De-Excitation of High-Rydberg Antihydrogen in a Strongly Magnetized Pure Positron Plasma

The rate at which highly excited atoms relax to deeper binding is found with classical theories and simulations. This rate relates to antihydrogen formation experiments where such atoms are formed in pure-positron, Penning trap plasmas.\footnote{G.Gabrielse, N.S. Bowden, P. Oxley, {\it et al.}, Phys. Rev.
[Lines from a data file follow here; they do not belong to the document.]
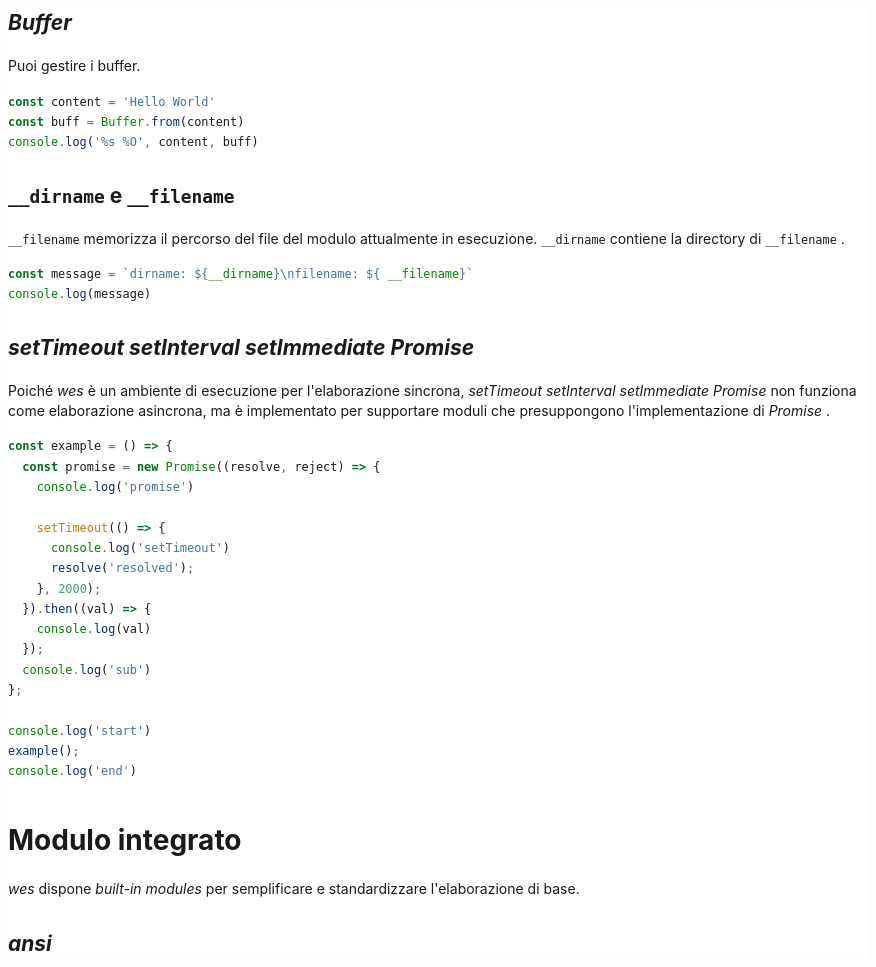 ## *Buffer*

Puoi gestire i buffer.

```javascript
const content = 'Hello World'
const buff = Buffer.from(content)
console.log('%s %O', content, buff)
```

## `__dirname` e `__filename`

`__filename` memorizza il percorso del file del modulo attualmente in esecuzione. `__dirname` contiene la directory di `__filename` .

```javascript
const message = `dirname: ${__dirname}\nfilename: ${ __filename}`
console.log(message)
```

## *setTimeout* *setInterval* *setImmediate* *Promise*

Poiché *wes* è un ambiente di esecuzione per l'elaborazione sincrona, *setTimeout* *setInterval* *setImmediate* *Promise* non funziona come elaborazione asincrona, ma è implementato per supportare moduli che presuppongono l'implementazione di *Promise* .

```javascript
const example = () => {
  const promise = new Promise((resolve, reject) => {
    console.log('promise')

    setTimeout(() => {
      console.log('setTimeout') 
      resolve('resolved');
    }, 2000);
  }).then((val) => {
    console.log(val)
  });
  console.log('sub')
};

console.log('start')
example();
console.log('end')
```

# Modulo integrato

*wes* dispone *built-in modules* per semplificare e standardizzare l'elaborazione di base.

## *ansi*
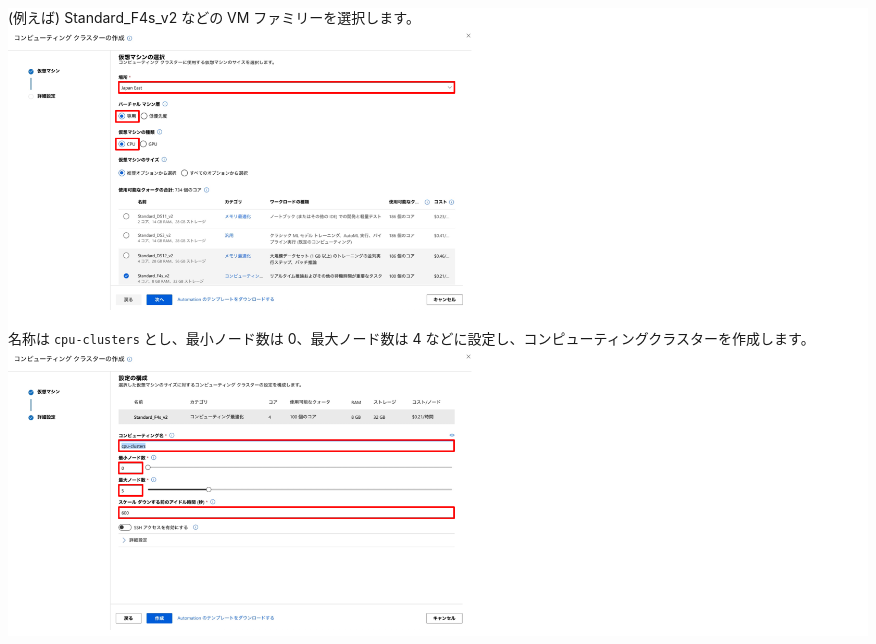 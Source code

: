 (例えば) Standard_F4s_v2 などの VM ファミリーを選択します。<br/>
<img src="../docs/images/azureml-computeclusters2.png" width=500/><br/>

名称は `cpu-clusters` とし、最小ノード数は 0、最大ノード数は 4 などに設定し、コンピューティングクラスターを作成します。<br/>
<img src="../docs/images/azureml-computeclusters3.png" width=500/><br/>
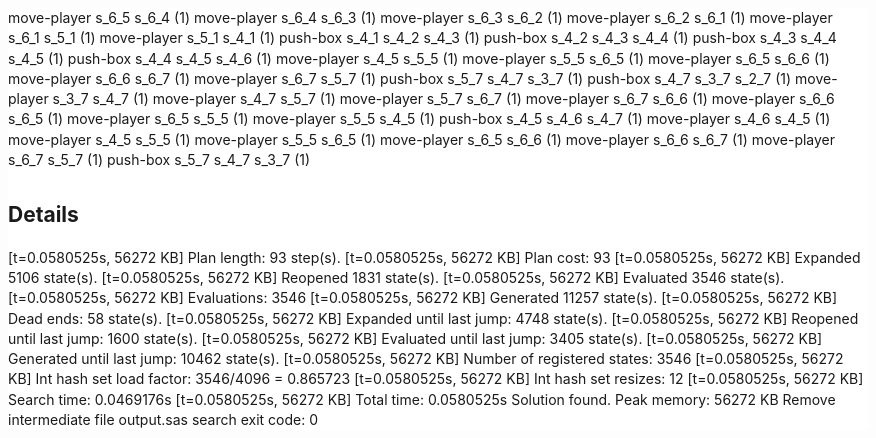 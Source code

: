 move-player s_6_5 s_6_4 (1)
move-player s_6_4 s_6_3 (1)
move-player s_6_3 s_6_2 (1)
move-player s_6_2 s_6_1 (1)
move-player s_6_1 s_5_1 (1)
move-player s_5_1 s_4_1 (1)
push-box s_4_1 s_4_2 s_4_3 (1)
push-box s_4_2 s_4_3 s_4_4 (1)
push-box s_4_3 s_4_4 s_4_5 (1)
push-box s_4_4 s_4_5 s_4_6 (1)
move-player s_4_5 s_5_5 (1)
move-player s_5_5 s_6_5 (1)
move-player s_6_5 s_6_6 (1)
move-player s_6_6 s_6_7 (1)
move-player s_6_7 s_5_7 (1)
push-box s_5_7 s_4_7 s_3_7 (1)
push-box s_4_7 s_3_7 s_2_7 (1)
move-player s_3_7 s_4_7 (1)
move-player s_4_7 s_5_7 (1)
move-player s_5_7 s_6_7 (1)
move-player s_6_7 s_6_6 (1)
move-player s_6_6 s_6_5 (1)
move-player s_6_5 s_5_5 (1)
move-player s_5_5 s_4_5 (1)
push-box s_4_5 s_4_6 s_4_7 (1)
move-player s_4_6 s_4_5 (1)
move-player s_4_5 s_5_5 (1)
move-player s_5_5 s_6_5 (1)
move-player s_6_5 s_6_6 (1)
move-player s_6_6 s_6_7 (1)
move-player s_6_7 s_5_7 (1)
push-box s_5_7 s_4_7 s_3_7 (1)

## Details
[t=0.0580525s, 56272 KB] Plan length: 93 step(s).
[t=0.0580525s, 56272 KB] Plan cost: 93
[t=0.0580525s, 56272 KB] Expanded 5106 state(s).
[t=0.0580525s, 56272 KB] Reopened 1831 state(s).
[t=0.0580525s, 56272 KB] Evaluated 3546 state(s).
[t=0.0580525s, 56272 KB] Evaluations: 3546
[t=0.0580525s, 56272 KB] Generated 11257 state(s).
[t=0.0580525s, 56272 KB] Dead ends: 58 state(s).
[t=0.0580525s, 56272 KB] Expanded until last jump: 4748 state(s).
[t=0.0580525s, 56272 KB] Reopened until last jump: 1600 state(s).
[t=0.0580525s, 56272 KB] Evaluated until last jump: 3405 state(s).
[t=0.0580525s, 56272 KB] Generated until last jump: 10462 state(s).
[t=0.0580525s, 56272 KB] Number of registered states: 3546
[t=0.0580525s, 56272 KB] Int hash set load factor: 3546/4096 = 0.865723
[t=0.0580525s, 56272 KB] Int hash set resizes: 12
[t=0.0580525s, 56272 KB] Search time: 0.0469176s
[t=0.0580525s, 56272 KB] Total time: 0.0580525s
Solution found.
Peak memory: 56272 KB
Remove intermediate file output.sas
search exit code: 0
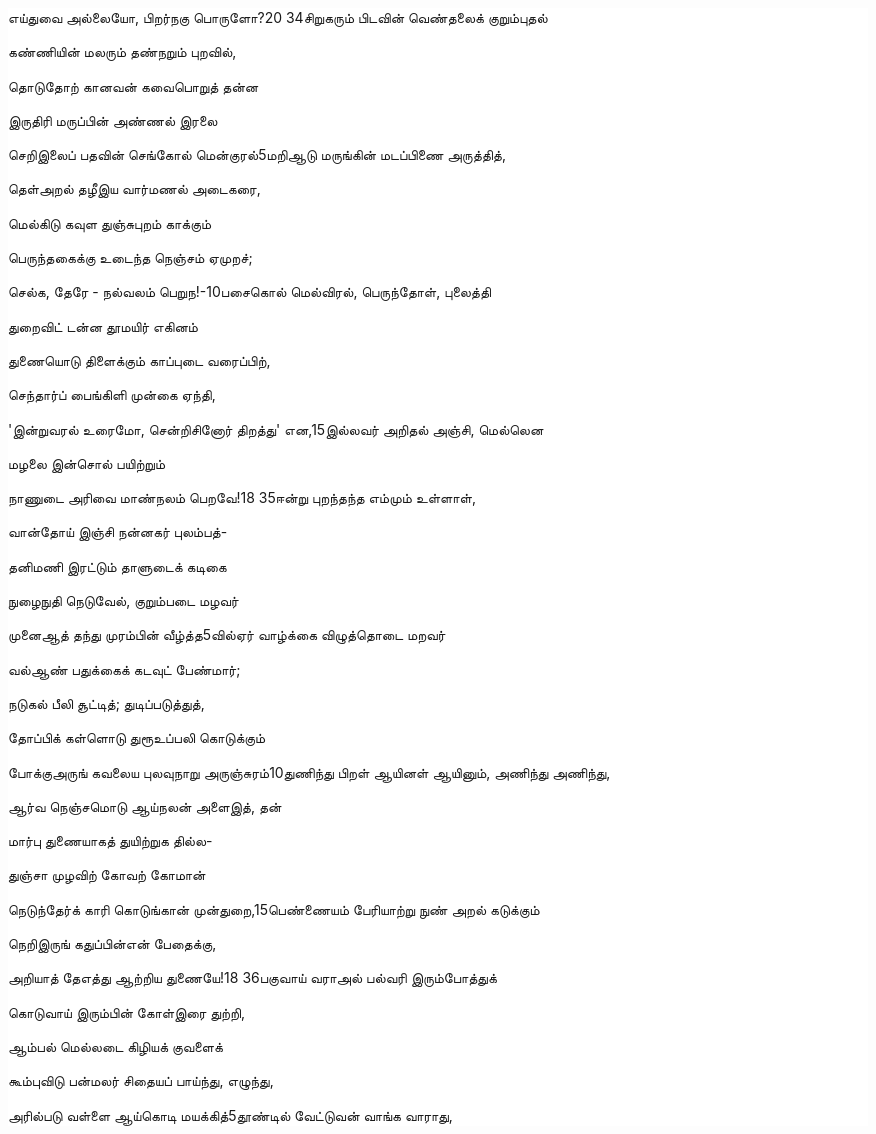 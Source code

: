 எய்துவை அல்லையோ, பிறர்நகு பொருளோ?20 34சிறுகரும் பிடவின் வெண்தலைக் குறும்புதல்  

கண்ணியின் மலரும் தண்நறும் புறவில்,  

தொடுதோற் கானவன் கவைபொறுத் தன்ன  

இருதிரி மருப்பின் அண்ணல் இரலை  

செறிஇலைப் பதவின் செங்கோல் மென்குரல்5மறிஆடு மருங்கின் மடப்பிணை அருத்தித்,  

தெள்அறல் தழீஇய வார்மணல் அடைகரை,  

மெல்கிடு கவுள துஞ்சுபுறம் காக்கும்  

பெருந்தகைக்கு உடைந்த நெஞ்சம் ஏமுறச்;  

செல்க, தேரே - நல்வலம் பெறுந!-10பசைகொல் மெல்விரல், பெருந்தோள், புலைத்தி  

துறைவிட் டன்ன தூமயிர் எகினம்  

துணையொடு திளைக்கும் காப்புடை வரைப்பிற்,  

செந்தார்ப் பைங்கிளி முன்கை ஏந்தி,  

'இன்றுவரல் உரைமோ, சென்றிசினோர் திறத்து' என,15இல்லவர் அறிதல் அஞ்சி, மெல்லென  

மழலை இன்சொல் பயிற்றும்  

நாணுடை அரிவை மாண்நலம் பெறவே!18 35ஈன்று புறந்தந்த எம்மும் உள்ளாள்,  

வான்தோய் இஞ்சி நன்னகர் புலம்பத்-  

தனிமணி இரட்டும் தாளுடைக் கடிகை  

நுழைநுதி நெடுவேல், குறும்படை மழவர்  

முனைஆத் தந்து முரம்பின் வீழ்த்த5வில்ஏர் வாழ்க்கை விழுத்தொடை மறவர்  

வல்ஆண் பதுக்கைக் கடவுட் பேண்மார்;  

நடுகல் பீலி சூட்டித்; துடிப்படுத்துத்,  

தோப்பிக் கள்ளொடு துரூஉப்பலி கொடுக்கும்  

போக்குஅருங் கவலைய புலவுநாறு அருஞ்சுரம்10துணிந்து பிறள் ஆயினள் ஆயினும், அணிந்து அணிந்து,  

ஆர்வ நெஞ்சமொடு ஆய்நலன் அளைஇத், தன்  

மார்பு துணையாகத் துயிற்றுக தில்ல-  

துஞ்சா முழவிற் கோவற் கோமான்  

நெடுந்தேர்க் காரி கொடுங்கான் முன்துறை,15பெண்ணையம் பேரியாற்று நுண் அறல் கடுக்கும்  

நெறிஇருங் கதுப்பின்என் பேதைக்கு,  

அறியாத் தேஎத்து ஆற்றிய துணையே!18 36பகுவாய் வராஅல் பல்வரி இரும்போத்துக்  

கொடுவாய் இரும்பின் கோள்இரை துற்றி,  

ஆம்பல் மெல்லடை கிழியக் குவளைக்  

கூம்புவிடு பன்மலர் சிதையப் பாய்ந்து, எழுந்து,  

அரில்படு வள்ளை ஆய்கொடி மயக்கித்5தூண்டில் வேட்டுவன் வாங்க வாராது,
Lett. {\bf 89}, 213401 (2002); M. Amoretti, C. Amsler, G. Bonomi, {\it et al.}, Nature (London) {\bf 419}, 456 (2002).} The analysis concerns atoms that have passed the kinetic bottleneck at binding energy $\varepsilon \approx 4kT$.\footnote{M.E. Glinsky and T.M. O'Neil, Phys. Fluids B {\bf 3}, 1279 (1991).} Energy loss caused by collisions between atoms and plasma positrons is calculated in two ways: For close collisions, a molecular dynamics simulation gives the energy loss; for large-impact parameter collisions, theoretical expressions based on Fokker-Planck theory are employed.\footnote{Eric M. Bass and Daniel H.E. Dubin, Phys. Plasmas {\bf 11}, 1240 (2004).} For a finite magnetic field, the energy loss rate scales as $1/\varepsilon$, just as for infinite field,$^2$ but with a larger coefficient. A statistical description of energy loss by radiation and Stark mixing will also be discussed.